What to do - Give back every record exactly as it reads.

Dataset extract -
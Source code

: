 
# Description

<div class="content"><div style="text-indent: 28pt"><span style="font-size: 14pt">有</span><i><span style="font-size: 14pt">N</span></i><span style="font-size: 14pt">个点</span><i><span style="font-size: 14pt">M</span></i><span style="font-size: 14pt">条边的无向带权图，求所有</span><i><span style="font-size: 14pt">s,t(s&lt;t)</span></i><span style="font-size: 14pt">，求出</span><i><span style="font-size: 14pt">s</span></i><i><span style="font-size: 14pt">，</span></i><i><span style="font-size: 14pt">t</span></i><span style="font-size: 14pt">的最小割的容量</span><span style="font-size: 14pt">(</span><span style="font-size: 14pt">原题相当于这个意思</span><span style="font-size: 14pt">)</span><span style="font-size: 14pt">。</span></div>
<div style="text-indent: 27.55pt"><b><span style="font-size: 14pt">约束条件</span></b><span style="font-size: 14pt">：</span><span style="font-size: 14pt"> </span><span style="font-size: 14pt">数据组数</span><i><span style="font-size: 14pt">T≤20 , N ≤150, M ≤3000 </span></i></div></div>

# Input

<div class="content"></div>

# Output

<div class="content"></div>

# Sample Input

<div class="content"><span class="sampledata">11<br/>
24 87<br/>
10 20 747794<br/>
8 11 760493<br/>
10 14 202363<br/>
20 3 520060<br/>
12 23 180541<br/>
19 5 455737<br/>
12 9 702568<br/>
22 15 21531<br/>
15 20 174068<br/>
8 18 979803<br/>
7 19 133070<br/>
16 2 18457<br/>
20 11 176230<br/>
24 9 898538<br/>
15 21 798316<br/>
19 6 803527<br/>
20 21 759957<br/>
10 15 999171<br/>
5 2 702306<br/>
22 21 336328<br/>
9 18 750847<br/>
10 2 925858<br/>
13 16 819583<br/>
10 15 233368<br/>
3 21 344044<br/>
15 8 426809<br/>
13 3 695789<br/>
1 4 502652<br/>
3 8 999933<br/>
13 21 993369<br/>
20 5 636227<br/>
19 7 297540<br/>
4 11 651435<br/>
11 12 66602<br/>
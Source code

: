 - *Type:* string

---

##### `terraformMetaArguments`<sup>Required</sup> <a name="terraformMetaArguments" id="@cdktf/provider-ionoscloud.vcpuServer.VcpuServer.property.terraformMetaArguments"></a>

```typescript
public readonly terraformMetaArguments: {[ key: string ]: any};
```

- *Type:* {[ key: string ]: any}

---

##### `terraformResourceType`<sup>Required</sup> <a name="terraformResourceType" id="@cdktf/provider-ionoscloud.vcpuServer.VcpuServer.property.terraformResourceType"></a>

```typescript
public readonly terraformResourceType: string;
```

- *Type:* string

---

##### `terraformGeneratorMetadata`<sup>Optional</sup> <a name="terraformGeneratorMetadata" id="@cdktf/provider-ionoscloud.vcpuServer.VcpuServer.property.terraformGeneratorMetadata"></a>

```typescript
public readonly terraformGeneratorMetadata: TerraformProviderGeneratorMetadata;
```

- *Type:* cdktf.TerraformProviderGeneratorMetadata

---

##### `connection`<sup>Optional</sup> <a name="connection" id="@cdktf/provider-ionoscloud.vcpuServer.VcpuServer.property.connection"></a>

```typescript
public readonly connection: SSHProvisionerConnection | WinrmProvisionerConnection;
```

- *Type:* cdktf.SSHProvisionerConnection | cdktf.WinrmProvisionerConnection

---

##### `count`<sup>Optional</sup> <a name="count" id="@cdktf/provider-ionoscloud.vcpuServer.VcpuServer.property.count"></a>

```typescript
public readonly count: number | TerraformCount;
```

Answer for the task -
Source code

: 
# Description

<div class="content"><div style="text-indent: 28pt"><span style="font-size: 14pt">有</span><i><span style="font-size: 14pt">N</span></i><span style="font-size: 14pt">个点</span><i><span style="font-size: 14pt">M</span></i><span style="font-size: 14pt">条边的无向带权图，求所有</span><i><span style="font-size: 14pt">s,t(s&lt;t)</span></i><span style="font-size: 14pt">，求出</span><i><span style="font-size: 14pt">s</span></i><i><span style="font-size: 14pt">，</span></i><i><span style="font-size: 14pt">t</span></i><span style="font-size: 14pt">的最小割的容量</span><span style="font-size: 14pt">(</span><span style="font-size: 14pt">原题相当于这个意思</span><span style="font-size: 14pt">)</span><span style="font-size: 14pt">。</span></div>
<div style="text-indent: 27.55pt"><b><span style="font-size: 14pt">约束条件</span></b><span style="font-size: 14pt">：</span><span style="font-size: 14pt"> </span><span style="font-size: 14pt">数据组数</span><i><span style="font-size: 14pt">T≤20 , N ≤150, M ≤3000 </span></i></div></div>

# Input

<div class="content"></div>

# Output

<div class="content"></div>

# Sample Input

<div class="content"><span class="sampledata">11<br/>
24 87<br/>
10 20 747794<br/>
8 11 760493<br/>
10 14 202363<br/>
20 3 520060<br/>
12 23 180541<br/>
19 5 455737<br/>
12 9 702568<br/>
22 15 21531<br/>
15 20 174068<br/>
8 18 979803<br/>
7 19 133070<br/>
16 2 18457<br/>
20 11 176230<br/>
24 9 898538<br/>
15 21 798316<br/>
19 6 803527<br/>
20 21 759957<br/>
10 15 999171<br/>
5 2 702306<br/>
22 21 336328<br/>
9 18 750847<br/>
10 2 925858<br/>
13 16 819583<br/>
10 15 233368<br/>
3 21 344044<br/>
15 8 426809<br/>
13 3 695789<br/>
1 4 502652<br/>
3 8 999933<br/>
13 21 993369<br/>
20 5 636227<br/>
19 7 297540<br/>
4 11 651435<br/>
11 12 66602<br/>
Source code

: - *Type:* string

---

##### `terraformMetaArguments`<sup>Required</sup> <a name="terraformMetaArguments" id="@cdktf/provider-ionoscloud.vcpuServer.VcpuServer.property.terraformMetaArguments"></a>

```typescript
public readonly terraformMetaArguments: {[ key: string ]: any};
```

- *Type:* {[ key: string ]: any}

---

##### `terraformResourceType`<sup>Required</sup> <a name="terraformResourceType" id="@cdktf/provider-ionoscloud.vcpuServer.VcpuServer.property.terraformResourceType"></a>

```typescript
public readonly terraformResourceType: string;
```

- *Type:* string

---

##### `terraformGeneratorMetadata`<sup>Optional</sup> <a name="terraformGeneratorMetadata" id="@cdktf/provider-ionoscloud.vcpuServer.VcpuServer.property.terraformGeneratorMetadata"></a>

```typescript
public readonly terraformGeneratorMetadata: TerraformProviderGeneratorMetadata;
```

- *Type:* cdktf.TerraformProviderGeneratorMetadata

---

##### `connection`<sup>Optional</sup> <a name="connection" id="@cdktf/provider-ionoscloud.vcpuServer.VcpuServer.property.connection"></a>

```typescript
public readonly connection: SSHProvisionerConnection | WinrmProvisionerConnection;
```

- *Type:* cdktf.SSHProvisionerConnection | cdktf.WinrmProvisionerConnection

---

##### `count`<sup>Optional</sup> <a name="count" id="@cdktf/provider-ionoscloud.vcpuServer.VcpuServer.property.count"></a>

```typescript
public readonly count: number | TerraformCount;
```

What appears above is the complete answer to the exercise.